John Dewey menerapkan ide-ide umum pragmatisme untuk membuat
filosofi pendidikan yang akhirnya dikenal sebagai progresivisme. Dewey
berpendapat bahwa bentuk-bentuk tradisional pendidikan Amerika (berakar
pada perennialism dan esensialisme) yang terlalu otoriter, terlalu abstrak, dan
telah gagal untuk berurusan dengan realitas yang berubah dengan cepat dari
masyarakat. Dia mencatat, misalnya, bahwa masyarakat telah menjadi terpecah-
pecah karena kenaikan industrialisme dan individualisme. Dalam ekonomi yang
lebih tradisional, ia menulis, Amerika memahami keterkaitan masyarakat. Dari
pengetahuan ini datang pemahaman serta apresiasi akan pentingnya masyarakat
dalam kehidupan individu.
Dewey berpendapat bahwa sekolah ideal untuk menangani masalah
fragmentasi dan dapat membantu siswa memahami interkoneksi mereka dengan
anggota masyarakat di mana mereka hidup. Akibatnya ia disukai sebuah "kelas
terbuka" lingkungan di mana siswa bekerja dalam kelompok, belajar untuk
bekerja sama dengan satu sama lain, dan bergulat dengan masalah-masalah
sosial yang nyata.
Sementara progresif kontemporer dan neo-progresif merangkul
berbagai pendekatan kurikuler dan metode mengajar, mereka berbagi
seperangkat ide. Pertama, dalam arti metafisik, sebagian besar akan setuju
bahwa kurikulum harus mengatasi masalah utama yang dihadapi masyarakat
dan tidak abstrak (dan sering elitis) pendekatan dari perennialists dan
essentialists. Isu-isu seperti pemanasan global, globalisasi ekonomi, korporasi,
imigrasi dan kebijakan luar negeri, serta masalah rasisme, mereka akan
berpendapat, harus dimasukkan ke dalam kurikulum. Demikian pula progresif
akan setuju bahwa, dalam arti epistemologis, cara terbaik untuk belajar dan
mengajar adalah pendekatan pemecahan masalah yang berfokus pada minat
siswa, kerja kelompok, dan tangan-on belajar. Dengan cara ini, siswa
diperkenalkan dengan ide-ide kerjasama di samping kompetisi individu.

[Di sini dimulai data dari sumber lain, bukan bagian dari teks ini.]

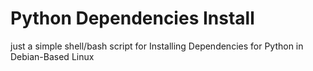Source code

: # Python Dependencies Install
 
just a simple shell/bash script for Installing Dependencies for Python in Debian-Based Linux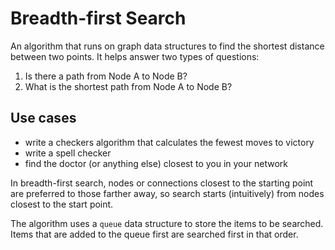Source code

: # Breadth-first Search

An algorithm that runs on graph data structures to find the shortest distance between two points.
It helps answer two types of questions:

1. Is there a path from Node A to Node B?
2. What is the shortest path from Node A to Node B?

## Use cases

- write a checkers algorithm that calculates the fewest moves to victory
- write a spell checker
- find the doctor (or anything else) closest to you in your network


In breadth-first search, nodes or connections closest to the starting point are preferred to those farther away, so search starts (intuitively) from nodes closest to the start point.

The algorithm uses a `queue` data structure to store the items to be searched.
Items that are added to the queue first are searched first in that order.


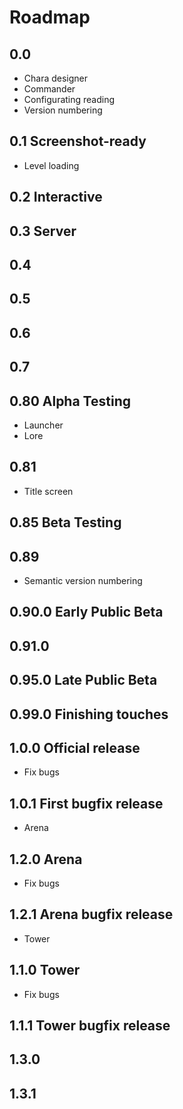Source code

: # Roadmap

## 0.0
- Chara designer
- Commander
- Configurating reading
- Version numbering

## 0.1 Screenshot-ready
- Level loading

## 0.2 Interactive

## 0.3 Server

## 0.4

## 0.5

## 0.6

## 0.7

## 0.80 Alpha Testing
- Launcher
- Lore

## 0.81
- Title screen

## 0.85 Beta Testing

## 0.89
- Semantic version numbering

## 0.90.0 Early Public Beta

## 0.91.0

## 0.95.0 Late Public Beta

## 0.99.0 Finishing touches

## 1.0.0 Official release
- Fix bugs

## 1.0.1 First bugfix release
- Arena

## 1.2.0 Arena
- Fix bugs

## 1.2.1 Arena bugfix release
- Tower

## 1.1.0 Tower
- Fix bugs

## 1.1.1 Tower bugfix release

## 1.3.0

## 1.3.1
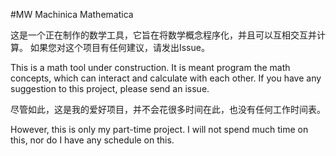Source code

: #MW Machinica Mathematica

这是一个正在制作的数学工具，它旨在将数学概念程序化，并且可以互相交互并计算。
如果您对这个项目有任何建议，请发出Issue。

This is a math tool under construction. It is meant program the math concepts, which can interact and calculate with each other. 
If you have any suggestion to this project, please send an issue. 

尽管如此，这是我的爱好项目，并不会花很多时间在此，也没有任何工作时间表。

However, this is only my part-time project. I will not spend much time on this, nor do I have any schedule on this. 
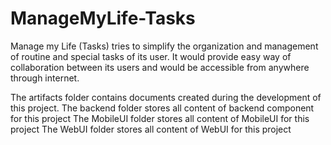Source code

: ManageMyLife-Tasks
==========
Manage my Life (Tasks) tries to simplify the organization and management of routine and special tasks of its user. It would provide easy way of collaboration between its users and would be accessible from anywhere through internet. 

The artifacts folder contains documents created during the development of this project.
The backend folder stores all content of backend component for this project
The MobileUI folder stores all content of MobileUI for this project
The WebUI folder stores all content of WebUI for this project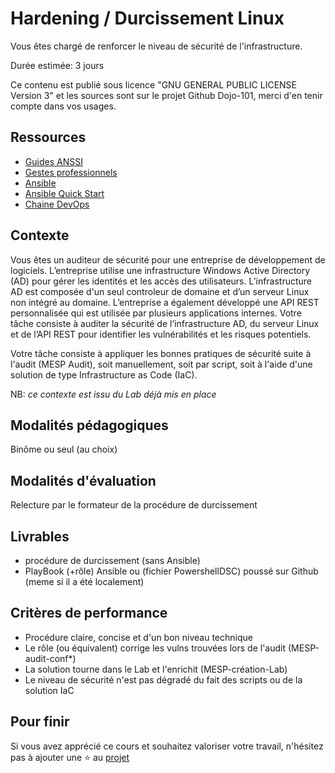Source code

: # Hardening / Durcissement Linux

Vous êtes chargé de renforcer le niveau de sécurité de l'infrastructure.

Durée estimée: 3 jours

Ce contenu est publié sous licence "GNU GENERAL PUBLIC LICENSE Version 3" et les sources sont sur le projet Github Dojo-101, merci d'en tenir compte dans vos usages.

## Ressources

* [Guides ANSSI](https://cyber.gouv.fr/publications)
* [Gestes professionnels](https://github.com/Aif4thah/Dojo-101)
* [Ansible](https://www.ansible.com/)
* [Ansible Quick Start](https://docs.ansible.com/ansible/latest/getting_started/index.html)
* [Chaine DevOps](https://learn.microsoft.com/fr-fr/azure/cloud-adoption-framework/ready/considerations/devops-toolchain#azure-devops-and-github-toolchain)


## Contexte

Vous êtes un auditeur de sécurité pour une entreprise de développement de logiciels. L’entreprise utilise une infrastructure Windows Active Directory (AD) pour gérer les identités et les accès des utilisateurs. L’infrastructure AD est composée d'un seul controleur de domaine et d’un serveur Linux non intégré au domaine. L’entreprise a également développé une API REST personnalisée qui est utilisée par plusieurs applications internes. Votre tâche consiste à auditer la sécurité de l’infrastructure AD, du serveur Linux et de l’API REST pour identifier les vulnérabilités et les risques potentiels.

Votre tâche consiste à appliquer les bonnes pratiques de sécurité suite à l'audit (MESP Audit), soit manuellement, soit par script, soit à l'aide d'une solution de type Infrastructure as Code (IaC).

NB: *ce contexte est issu du Lab déjà mis en place*

## Modalités pédagogiques

Binôme ou seul (au choix)


## Modalités d'évaluation

Relecture par le formateur de la procédure de durcissement


## Livrables

* procédure de durcissement (sans Ansible)
* PlayBook (+rôle) Ansible ou (fichier PowershellDSC) poussé sur Github (meme si il a été localement)


## Critères de performance

* Procédure claire, concise et d'un bon niveau technique
* Le rôle (ou équivalent) corrige les vulns trouvées lors de l'audit (MESP-audit-conf*)
* La solution tourne dans le Lab et l'enrichit (MESP-création-Lab)
* Le niveau de sécurité n'est pas dégradé du fait des scripts ou de la solution IaC


## Pour finir

Si vous avez apprécié ce cours et souhaitez valoriser votre travail, n'hésitez pas à ajouter une ⭐ au [projet](https://github.com/Aif4thah/Dojo-101)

Selain
itu, sebagian besar pendidik progresif mempromosikan kurikulum berpusat
pada peserta didik atau berpusat pada siswa yang melibatkan siswa lebih aktif
dalam proses pembelajaran (Lambert & McCombs, 1998).
Pada tahun 1932, George Counts menjadi pendidik yang paling dibahas
di Amerika Serikat. Ia menuntut bahwa mereka menempatkan bakat mereka
untuk bekerja tidak hanya sebagai pendidikan tetapi sebagai reformis ekonomi
dan aktivis politik. Selain itu ia bersikeras bahwa hanya pendidikan bisa
memajukan reformasi sosial tanpa revolusi, pendidik diharapkan untuk
mengambil peran meningkatkan kepemimpinan dan pemerintahan, untuk
memberikan kepada siswa mereka rasa politik progresif. George Counts,
menyerukan terciptanya tatanan sosial internasional baru didirikan pada prinsip-
prinsip demokrasi. Peran pendidik rekonstruksionis, oleh karena itu, adalah
untuk membantu mengubah masyarakat (Counts, 1932).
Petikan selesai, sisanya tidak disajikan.